Sittin' Here on Capitol Hill...Posted by Lisa Franzetta, ALDF's Director of Communications on September 21st, 2009
One of my favorite arguments against the notion that animals have rights, in terms of its sheer ridiculousness, sounds something like this—“So what, you want to give dogs the right to vote??” Much as I’d enjoy the scene down at my local polling place if that scenario were to play out, most dogs I’ve met are much more interested in, say, sniffing each other’s butts and those peanut-butter filled rubber toys than in direct engagement in the political process. Animals—get ready for it—can’t vote! Their little paws just can’t reach the levers. But that doesn’t mean they don’t have interests that are very much affected by the laws of our land.
That’s why a big part of ALDF’s work is to act as voice for animals in the political process. We provide resources to help advocates contact their elected officials and suggest guidelines for strategically working with them to help animals. We draft model laws on all sorts of animal related issues, providing lawmakers who want to take up the cause of animal protection with strong foundations for proposing legislation. For instance, in the wake of Michael Vick’s infamous dogfighting conviction, the Virginia legislature passed, and the governor subsequently signed, an ALDF-drafted bill that gives law enforcement stronger tools to go after dogfighting operations.

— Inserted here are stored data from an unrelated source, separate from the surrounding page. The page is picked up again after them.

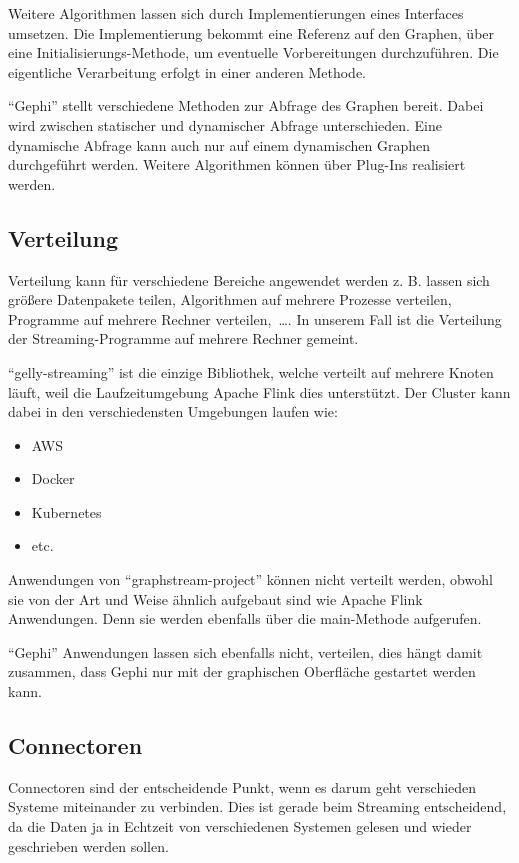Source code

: Weitere Algorithmen lassen sich durch Implementierungen eines Interfaces umsetzen.
Die Implementierung bekommt eine Referenz auf den Graphen, über eine
Initialisierungs-Methode, um eventuelle Vorbereitungen durchzuführen. Die
eigentliche Verarbeitung erfolgt in einer anderen Methode.

\enquote{Gephi} stellt verschiedene Methoden zur Abfrage des Graphen bereit.
Dabei wird zwischen statischer und dynamischer Abfrage unterschieden. Eine
dynamische Abfrage kann auch nur auf einem dynamischen Graphen durchgeführt
werden. Weitere Algorithmen können über Plug-Ins realisiert werden.

\subsection{Verteilung}
Verteilung kann für verschiedene Bereiche angewendet werden z. B. lassen sich
größere Datenpakete teilen, Algorithmen auf mehrere Prozesse verteilen, Programme
auf mehrere Rechner verteilen,~\dots . In unserem Fall ist die Verteilung der
Streaming-Programme auf mehrere Rechner gemeint.

\enquote{gelly-streaming} ist die einzige Bibliothek, welche verteilt auf mehrere
Knoten läuft, weil die Laufzeitumgebung Apache Flink dies unterstützt.
Der Cluster kann dabei in den verschiedensten Umgebungen laufen wie: \parencite{Foundation2018}

\begin{itemize}
\item AWS
\item Docker
\item Kubernetes
\item etc.
\end{itemize}

Anwendungen von \enquote{graphstream-project} können nicht verteilt werden,
obwohl sie von der Art und Weise ähnlich aufgebaut sind wie Apache Flink
Anwendungen. Denn sie werden ebenfalls über die main-Methode aufgerufen.

\enquote{Gephi} Anwendungen lassen sich ebenfalls nicht, verteilen, dies hängt
damit zusammen, dass Gephi nur mit der graphischen Oberfläche gestartet werden
kann.

\subsection{Connectoren}
Connectoren sind der entscheidende Punkt, wenn es darum geht verschieden Systeme
miteinander zu verbinden. Dies ist gerade beim Streaming entscheidend, da die
Daten ja in Echtzeit von verschiedenen Systemen gelesen und wieder geschrieben
werden sollen.

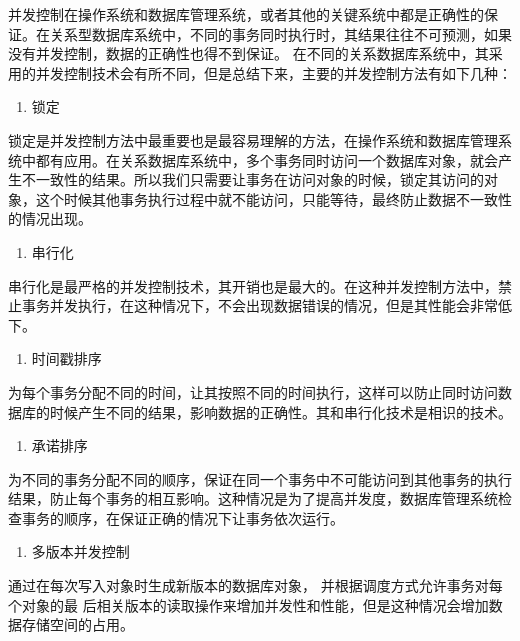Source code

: 并发控制在操作系统和数据库管理系统，或者其他的关键系统中都是正确性的保证。在关系型数据库系统中，不同的事务同时执行时，其结果往往不可预测，如果没有并发控制，数据的正确性也得不到保证。
在不同的关系数据库系统中，其采用的并发控制技术会有所不同，但是总结下来，主要的并发控制方法有如下几种：

	\begin{enumerate}
		\item 锁定
	\end{enumerate}


  锁定是并发控制方法中最重要也是最容易理解的方法，在操作系统和数据库管理系统中都有应用。在关系数据库系统中，多个事务同时访问一个数据库对象，就会产生不一致性的结果。所以我们只需要让事务在访问对象的时候，锁定其访问的对象，这个时候其他事务执行过程中就不能访问，只能等待，最终防止数据不一致性的情况出现。
	
	\begin{enumerate}[resume]
		\item 串行化
	\end{enumerate}

 串行化是最严格的并发控制技术，其开销也是最大的。在这种并发控制方法中，禁止事务并发执行，在这种情况下，不会出现数据错误的情况，但是其性能会非常低下。
 
 \begin{enumerate}[resume]
 	\item 时间戳排序
 \end{enumerate}

  为每个事务分配不同的时间，让其按照不同的时间执行，这样可以防止同时访问数据库的时候产生不同的结果，影响数据的正确性。其和串行化技术是相识的技术。
   
    \begin{enumerate}[resume]
   	\item 承诺排序
   \end{enumerate}

 为不同的事务分配不同的顺序，保证在同一个事务中不可能访问到其他事务的执行结果，防止每个事务的相互影响。这种情况是为了提高并发度，数据库管理系统检查事务的顺序，在保证正确的情况下让事务依次运行。
 
\begin{enumerate}[resume]
	\item 多版本并发控制
\end{enumerate}

通过在每次写入对象时生成新版本的数据库对象，
	并根据调度方式允许事务对每个对象的最
	后相关版本的读取操作来增加并发性和性能，但是这种情况会增加数据存储空间的占用。
	
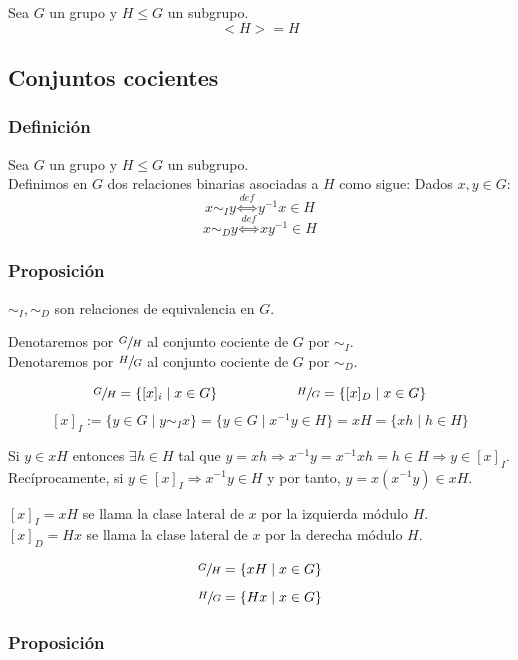 \documentclass[11pt,a4paper]{article}
\begin{document}
Sea $G$ un grupo y $H \leqslant G$ un subgrupo.
$$<H> = H$$

\subsection{Conjuntos cocientes}

\subsubsection*{Definición}

Sea $G$ un grupo y $H \leqslant G$ un subgrupo. \\
Definimos en $G$ dos relaciones binarias asociadas a $H$ como sigue: Dados $x, y \in G$:
$$x \sim_{I} y \overset{def}{\iff} y^{-1}x \in H$$
$$x \sim_{D} y \overset{def}{\iff} xy^{-1} \in H$$

\subsubsection*{Proposición}

$\sim_{I}, \sim_{D}$ son relaciones de equivalencia en $G$.

Denotaremos por $\sfrac{G}{H}$ al conjunto cociente de $G$ por $\sim_{I}$. \\
Denotaremos por $\sfrac{H}{G}$ al conjunto cociente de $G$ por $\sim_{D}$.

$$\sfrac{G}{H} = \{[x]_{i} \mid x \in G\} \hspace{2cm} \sfrac{H}{G} = \{[x]_{D} \mid x \in G \}$$
$$[x]_{I} := \{y \in G \mid y \sim_{I} x \} = \{y \in G \mid x^{-1}y \in H\} = xH = \{xh \mid h \in H\}$$

Si $y \in xH$ entonces $\exists h \in H$ tal que $y = xh \Rightarrow x^{-1}y = x^{-1}xh = h \in H \Rightarrow y \in [x]_{I}$. \\
Recíprocamente, si $y \in [x]_{I} \Rightarrow x^{-1}y \in H$ y por tanto, $y = x(x^{-1}y) \in xH$.

$[x]_{I} = xH$ se llama la clase lateral de $x$ por la izquierda módulo $H$. \\
$[x]_{D} = Hx$ se llama la clase lateral de $x$ por la derecha módulo $H$.

$$\sfrac{G}{H} = \{xH \mid x \in G\}$$
$$\sfrac{H}{G} = \{Hx \mid x \in G\}$$

\subsubsection*{Proposición}
\end{document}
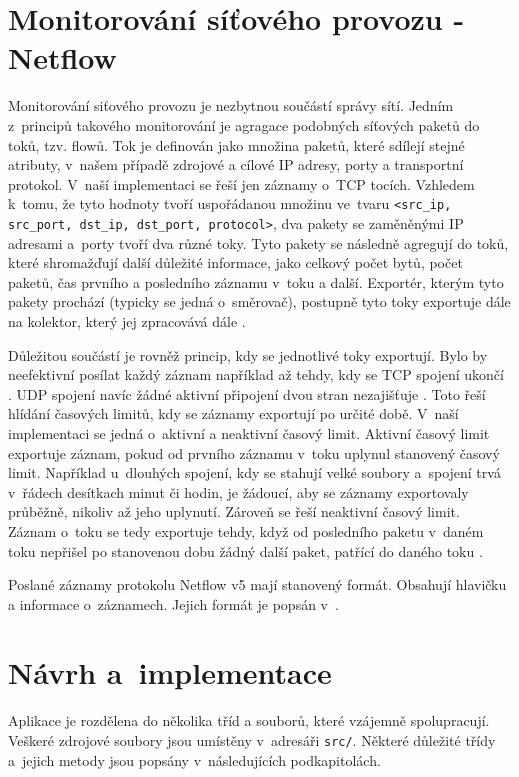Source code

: \documentclass[a4paper, 11pt]{article}
\begin{document}
\begin{sloppypar}
\section{Monitorování síťového provozu - Netflow}
Monitorování siťového provozu je nezbytnou součástí správy sítí. Jedním z~principů takového monitorování je agragace podobných síťových paketů do toků, tzv. flowů. Tok je definován jako množina paketů, které sdílejí stejné atributy, v~našem případě zdrojové a cílové IP adresy, porty a transportní protokol. V~naší implementaci se řeší jen záznamy o~TCP tocích. Vzhledem k~tomu, že tyto hodnoty tvoří uspořádanou množinu ve~tvaru \texttt{<src\_ip, src\_port, dst\_ip, dst\_port, protocol>}, dva pakety se zaměněnými IP adresami a~porty tvoří dva různé toky. Tyto pakety se následně agregují do toků, které shromažďují další důležité informace, jako celkový počet bytů, počet paketů, čas prvního a posledního záznamu v~toku a další. Exportér, kterým tyto pakety prochází (typicky se jedná o~směrovač), postupně tyto toky exportuje dále na kolektor, který jej zpracovává dále \cite{flows}.

Důležitou součástí je rovněž princip, kdy se jednotlivé toky exportují. Bylo by neefektivní posílat každý záznam například až tehdy, kdy se TCP spojení ukončí \cite{TCP}. UDP spojení navíc žádné aktivní připojení dvou stran nezajišťuje \cite{UDP}. Toto řeší hlídání časových limitů, kdy se záznamy exportují po určité době. V~naší implementaci se jedná o~aktivní a neaktivní časový limit. Aktivní časový limit exportuje záznam, pokud od prvního záznamu v~toku uplynul stanovený časový limit. Například u~dlouhých spojení, kdy se stahují velké soubory a~spojení trvá v~řádech desítkach minut či hodin, je žádoucí, aby se záznamy exportovaly průběžně, nikoliv až jeho uplynutí. Zároveň se řeší neaktivní časový limit. Záznam o~toku se tedy exportuje tehdy, když od posledního paketu v~daném toku nepřišel po stanovenou dobu žádný další paket, patřící do daného toku \cite{flows}.

Poslané záznamy protokolu Netflow v5 mají stanovený formát. Obsahují hlavičku a informace o~záznamech. Jejich formát je popsán v~\cite{netflow5}.

\section{Návrh a~implementace}

Aplikace je rozdělena do několika tříd a souborů, které vzájemně spolupracují. Veškeré zdrojové soubory jsou umístěny v~adresáři \texttt{src/}. Některé důležité třídy a~jejich metody jsou popsány v~následujících podkapitolách.

\end{sloppypar}
\end{document}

Sounds simple enough—write a law, find a legislator to support it, and, bingo!—rabblerousing cats in your county are no longer allowed to purchase catnip on Sundays. The truth that you’ll hear from any animal advocate who has done the painstaking work of lobbying for animals in their state capital or in the federal government, though, is that passing good laws for animals can be a true exercise in patience. Bills die in session, are killed in committees—it’s carnage out there for would-be animal protection laws! It’s vitally important work—but those who take it on know they’ll be digging in their heels for a long battle. The other day, I was reading up on “Bark the Vote!” a South Dakota group who is pushing for a felony law in their state. (That’s right—along with a handful of other states, South Dakota has no felony cruelty law, meaning that no matter how violently a criminal there abuses or tortures an animal, he or she cannot be charged with a felony.) On their website, I came across this brilliant old Schoolhouse Rock video about how an admittedly very hangdog bill becomes a law:
For those of you who, like me, spent much of the 70s and 80s in a trancelike state in front of your television, you’ll probably remember every word. Little did I realize back then I was getting an early lesson in the tenacity required to see a bill through to its victory dance on the steps of the White House.